**What is needed**
Pull each line containing "cardinal" from the data.

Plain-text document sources

******************************

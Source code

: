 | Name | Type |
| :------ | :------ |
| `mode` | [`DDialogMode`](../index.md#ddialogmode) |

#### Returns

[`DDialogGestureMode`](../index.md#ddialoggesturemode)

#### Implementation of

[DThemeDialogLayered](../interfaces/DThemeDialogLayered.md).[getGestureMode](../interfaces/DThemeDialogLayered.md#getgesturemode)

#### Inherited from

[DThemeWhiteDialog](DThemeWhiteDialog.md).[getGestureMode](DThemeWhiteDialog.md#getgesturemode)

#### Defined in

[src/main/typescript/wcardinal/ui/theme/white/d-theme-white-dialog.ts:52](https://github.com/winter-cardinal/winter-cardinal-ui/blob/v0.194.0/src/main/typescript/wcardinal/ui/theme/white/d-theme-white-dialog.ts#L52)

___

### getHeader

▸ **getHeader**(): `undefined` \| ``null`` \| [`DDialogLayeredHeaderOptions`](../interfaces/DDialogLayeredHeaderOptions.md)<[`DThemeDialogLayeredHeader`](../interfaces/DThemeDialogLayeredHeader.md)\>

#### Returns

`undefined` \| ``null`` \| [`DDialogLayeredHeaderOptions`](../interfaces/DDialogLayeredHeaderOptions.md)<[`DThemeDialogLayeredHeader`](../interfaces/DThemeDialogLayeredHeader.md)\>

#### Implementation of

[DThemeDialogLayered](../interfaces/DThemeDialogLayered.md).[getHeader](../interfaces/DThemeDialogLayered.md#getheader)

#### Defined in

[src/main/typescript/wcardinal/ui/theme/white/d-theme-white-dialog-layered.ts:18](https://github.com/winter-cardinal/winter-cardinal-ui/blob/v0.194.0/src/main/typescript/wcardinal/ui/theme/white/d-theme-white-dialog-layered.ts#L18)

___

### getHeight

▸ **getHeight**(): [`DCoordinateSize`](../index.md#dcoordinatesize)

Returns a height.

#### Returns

******************************

**Solution for this exercise**
[src/main/typescript/wcardinal/ui/theme/white/d-theme-white-dialog.ts:52](https://github.com/winter-cardinal/winter-cardinal-ui/blob/v0.194.0/src/main/typescript/wcardinal/ui/theme/white/d-theme-white-dialog.ts#L52)
[src/main/typescript/wcardinal/ui/theme/white/d-theme-white-dialog-layered.ts:18](https://github.com/winter-cardinal/winter-cardinal-ui/blob/v0.194.0/src/main/typescript/wcardinal/ui/theme/white/d-theme-white-dialog-layered.ts#L18)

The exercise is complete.